### WHAT TO WORK ON
However many lines the data holds, transcribe them all exactly.

BEGIN

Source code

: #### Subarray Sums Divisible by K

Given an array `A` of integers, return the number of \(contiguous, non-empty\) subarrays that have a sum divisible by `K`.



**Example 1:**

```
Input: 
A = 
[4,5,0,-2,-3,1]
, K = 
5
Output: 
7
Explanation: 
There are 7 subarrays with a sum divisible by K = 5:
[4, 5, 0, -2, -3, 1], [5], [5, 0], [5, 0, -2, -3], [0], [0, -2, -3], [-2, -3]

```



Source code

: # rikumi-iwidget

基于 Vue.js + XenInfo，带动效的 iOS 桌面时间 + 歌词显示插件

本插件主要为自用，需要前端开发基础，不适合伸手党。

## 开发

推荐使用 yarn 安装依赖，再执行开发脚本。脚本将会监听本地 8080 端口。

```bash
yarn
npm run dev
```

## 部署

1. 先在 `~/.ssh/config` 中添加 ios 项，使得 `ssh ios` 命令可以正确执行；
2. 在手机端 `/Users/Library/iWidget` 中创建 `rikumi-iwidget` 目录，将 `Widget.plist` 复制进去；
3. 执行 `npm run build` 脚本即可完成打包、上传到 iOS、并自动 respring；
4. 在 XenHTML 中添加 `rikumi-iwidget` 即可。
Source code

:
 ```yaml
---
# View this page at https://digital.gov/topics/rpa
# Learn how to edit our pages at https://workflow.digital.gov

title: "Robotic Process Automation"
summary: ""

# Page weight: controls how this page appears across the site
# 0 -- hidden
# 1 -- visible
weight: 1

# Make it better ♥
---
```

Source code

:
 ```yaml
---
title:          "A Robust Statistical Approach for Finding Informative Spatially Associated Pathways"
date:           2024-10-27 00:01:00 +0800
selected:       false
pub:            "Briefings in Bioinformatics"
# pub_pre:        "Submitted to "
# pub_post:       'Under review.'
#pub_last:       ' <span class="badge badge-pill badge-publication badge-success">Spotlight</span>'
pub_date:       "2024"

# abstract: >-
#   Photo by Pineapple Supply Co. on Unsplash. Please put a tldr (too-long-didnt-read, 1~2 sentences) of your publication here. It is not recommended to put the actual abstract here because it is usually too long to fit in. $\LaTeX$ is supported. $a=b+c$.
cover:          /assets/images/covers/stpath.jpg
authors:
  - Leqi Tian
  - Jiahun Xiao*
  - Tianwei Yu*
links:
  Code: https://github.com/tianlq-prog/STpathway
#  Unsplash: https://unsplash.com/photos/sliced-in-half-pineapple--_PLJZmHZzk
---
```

END

### REPLY TO THE EXERCISE
Source code

: #### Subarray Sums Divisible by K

Given an array `A` of integers, return the number of \(contiguous, non-empty\) subarrays that have a sum divisible by `K`.



**Example 1:**

```
Input: 
A = 
[4,5,0,-2,-3,1]
, K = 
5
Output: 
7
Explanation: 
There are 7 subarrays with a sum divisible by K = 5:
[4, 5, 0, -2, -3, 1], [5], [5, 0], [5, 0, -2, -3], [0], [0, -2, -3], [-2, -3]

```



Source code

: # rikumi-iwidget

基于 Vue.js + XenInfo，带动效的 iOS 桌面时间 + 歌词显示插件

本插件主要为自用，需要前端开发基础，不适合伸手党。

## 开发

推荐使用 yarn 安装依赖，再执行开发脚本。脚本将会监听本地 8080 端口。

```bash
yarn
npm run dev
```

## 部署

1. 先在 `~/.ssh/config` 中添加 ios 项，使得 `ssh ios` 命令可以正确执行；
2. 在手机端 `/Users/Library/iWidget` 中创建 `rikumi-iwidget` 目录，将 `Widget.plist` 复制进去；
3. 执行 `npm run build` 脚本即可完成打包、上传到 iOS、并自动 respring；
4. 在 XenHTML 中添加 `rikumi-iwidget` 即可。
Source code

:
 ```yaml
---
# View this page at https://digital.gov/topics/rpa
# Learn how to edit our pages at https://workflow.digital.gov

title: "Robotic Process Automation"
summary: ""

# Page weight: controls how this page appears across the site
# 0 -- hidden
# 1 -- visible
weight: 1

# Make it better ♥
---
```

Source code

:
 ```yaml
---
title:          "A Robust Statistical Approach for Finding Informative Spatially Associated Pathways"
date:           2024-10-27 00:01:00 +0800
selected:       false
pub:            "Briefings in Bioinformatics"
# pub_pre:        "Submitted to "
# pub_post:       'Under review.'
#pub_last:       ' <span class="badge badge-pill badge-publication badge-success">Spotlight</span>'
pub_date:       "2024"

# abstract: >-
#   Photo by Pineapple Supply Co. on Unsplash. Please put a tldr (too-long-didnt-read, 1~2 sentences) of your publication here. It is not recommended to put the actual abstract here because it is usually too long to fit in. $\LaTeX$ is supported. $a=b+c$.
cover:          /assets/images/covers/stpath.jpg
authors:
  - Leqi Tian
  - Jiahun Xiao*
  - Tianwei Yu*
links:
  Code: https://github.com/tianlq-prog/STpathway
#  Unsplash: https://unsplash.com/photos/sliced-in-half-pineapple--_PLJZmHZzk
---
```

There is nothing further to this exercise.